I miss my little cat.
kore: (Default)

[personal profile] kore 2024-01-27 10:01 am (UTC)(link)
Oh me neither! (I think it's been about the same here as for you -- doc appts and vet visits.) But suddenly ppl were RECCING this to me. I was like, what. Why. I think it might be part of the stupid Millennial v Boomer thing?

(If anything it's always been Boomers v Gen Exers, a lot of us were their kids!)
kore: (Default)

[personal profile] kore 2024-01-27 10:10 am (UTC)(link)
Lol I grew up on my sister's early Joel records, Moving Out and the Stranger and Under Pressure. Then there was that Allentown video! He did Back in the USSR literally! Then it was like aliens replaced his brains w mush, suddenly he was doing this doo wop shit and his first Greatest Hits came out and after that he just wasn't for me.

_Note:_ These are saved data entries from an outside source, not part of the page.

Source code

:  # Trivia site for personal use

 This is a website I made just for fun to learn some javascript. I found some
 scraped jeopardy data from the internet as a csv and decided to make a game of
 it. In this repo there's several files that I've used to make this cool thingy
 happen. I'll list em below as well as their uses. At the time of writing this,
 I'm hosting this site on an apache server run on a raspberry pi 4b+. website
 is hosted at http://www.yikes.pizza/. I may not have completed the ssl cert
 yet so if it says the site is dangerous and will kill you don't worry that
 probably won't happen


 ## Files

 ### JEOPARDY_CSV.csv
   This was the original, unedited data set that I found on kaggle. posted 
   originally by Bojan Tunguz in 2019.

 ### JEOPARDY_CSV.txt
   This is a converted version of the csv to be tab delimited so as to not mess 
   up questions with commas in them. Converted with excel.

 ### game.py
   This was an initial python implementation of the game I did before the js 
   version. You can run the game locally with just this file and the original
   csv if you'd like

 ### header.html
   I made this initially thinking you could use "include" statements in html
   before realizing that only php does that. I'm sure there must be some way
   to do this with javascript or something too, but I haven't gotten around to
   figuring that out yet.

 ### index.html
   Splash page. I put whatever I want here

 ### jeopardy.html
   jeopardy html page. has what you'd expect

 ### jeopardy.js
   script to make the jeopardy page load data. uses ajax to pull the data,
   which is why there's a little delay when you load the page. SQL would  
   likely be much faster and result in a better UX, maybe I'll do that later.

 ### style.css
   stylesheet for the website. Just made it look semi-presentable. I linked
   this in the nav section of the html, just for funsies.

The totally No Homo video for Allentown:

https://youtu.be/BHnJp0oyOxs?feature=shared
kore: (Default)

[personal profile] kore 2024-01-27 10:16 am (UTC)(link)
It works much better for me as a generational slice than an assertion about history. Your points about his birth year also makes me wonder if part of the crashing compression of the last verse is the difference between the pace of childhood and middle age suddenly slewing up in the windscreen

Oh yes, totally. Like 9/11 was a terrible shock to me, but I don't think my memories are going to be the same as someone's who was a kid then. It wasn't formative.

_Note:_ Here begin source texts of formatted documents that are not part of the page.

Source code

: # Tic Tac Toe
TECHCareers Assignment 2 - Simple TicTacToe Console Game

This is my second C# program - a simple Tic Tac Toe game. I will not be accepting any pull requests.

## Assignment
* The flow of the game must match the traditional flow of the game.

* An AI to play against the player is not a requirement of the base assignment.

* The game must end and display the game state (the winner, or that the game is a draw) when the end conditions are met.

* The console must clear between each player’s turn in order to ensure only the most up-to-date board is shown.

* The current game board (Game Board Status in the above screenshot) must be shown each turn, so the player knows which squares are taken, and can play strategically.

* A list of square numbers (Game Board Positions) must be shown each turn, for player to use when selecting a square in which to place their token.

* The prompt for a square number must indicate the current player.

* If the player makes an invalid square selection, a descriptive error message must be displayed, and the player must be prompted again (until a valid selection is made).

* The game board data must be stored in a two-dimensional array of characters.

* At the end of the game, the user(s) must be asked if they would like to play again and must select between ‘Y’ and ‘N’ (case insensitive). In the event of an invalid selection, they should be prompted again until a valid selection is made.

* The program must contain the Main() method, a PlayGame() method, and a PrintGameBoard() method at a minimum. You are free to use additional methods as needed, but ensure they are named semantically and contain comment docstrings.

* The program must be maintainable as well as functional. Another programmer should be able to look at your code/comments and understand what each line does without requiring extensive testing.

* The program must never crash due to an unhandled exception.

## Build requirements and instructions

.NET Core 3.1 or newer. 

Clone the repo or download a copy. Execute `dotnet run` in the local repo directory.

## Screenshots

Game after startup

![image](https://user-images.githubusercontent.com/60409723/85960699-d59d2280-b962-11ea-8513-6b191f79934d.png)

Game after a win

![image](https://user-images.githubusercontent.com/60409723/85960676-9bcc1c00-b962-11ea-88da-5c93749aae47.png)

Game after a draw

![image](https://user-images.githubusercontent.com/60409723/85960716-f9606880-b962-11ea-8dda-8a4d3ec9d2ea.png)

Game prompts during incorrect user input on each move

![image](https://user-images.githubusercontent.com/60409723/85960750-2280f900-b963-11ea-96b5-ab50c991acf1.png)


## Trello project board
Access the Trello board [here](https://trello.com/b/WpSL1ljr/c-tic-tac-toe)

IS THAT VIDEO NOT THE BEST. I really love the ending.
kore: (Default)

[personal profile] kore 2024-01-27 10:20 am (UTC)(link)
Aww, I like your mom.

I can't keep millennial and gen z and The Next Ones straight, it's embarrassing. For years I thought millennials were ppl born in 2000. /o\
kore: (Default)

[personal profile] kore 2024-01-27 11:14 am (UTC)(link)
It's going to sound dumb but about up until mayyybe perestroika I was terrified of nuclear war and so was nearly every kid I knew. The idea that someone could press a switch and end your life and you had no choice....(THANKS REAGAN) AIDS had a similar effect years later, the feeling of endless threat. I think it had a giant impact on kids for generations, really (my mom's school did atom bomb drills in the 50s, I was assigned The Day After as homework). Ppl had to shove it out of their minds on a way I don't think was good for them or democracy.

Tl;dr Wargames! basically
asakiyume: (feathers on the line)

[personal profile] asakiyume 2024-01-27 02:31 pm (UTC)(link)
history isn't something you can wake up from --right; it's this constantly turning kaleidoscope. Sometimes the pattern is one you hate. Sometimes the pattern is one you like.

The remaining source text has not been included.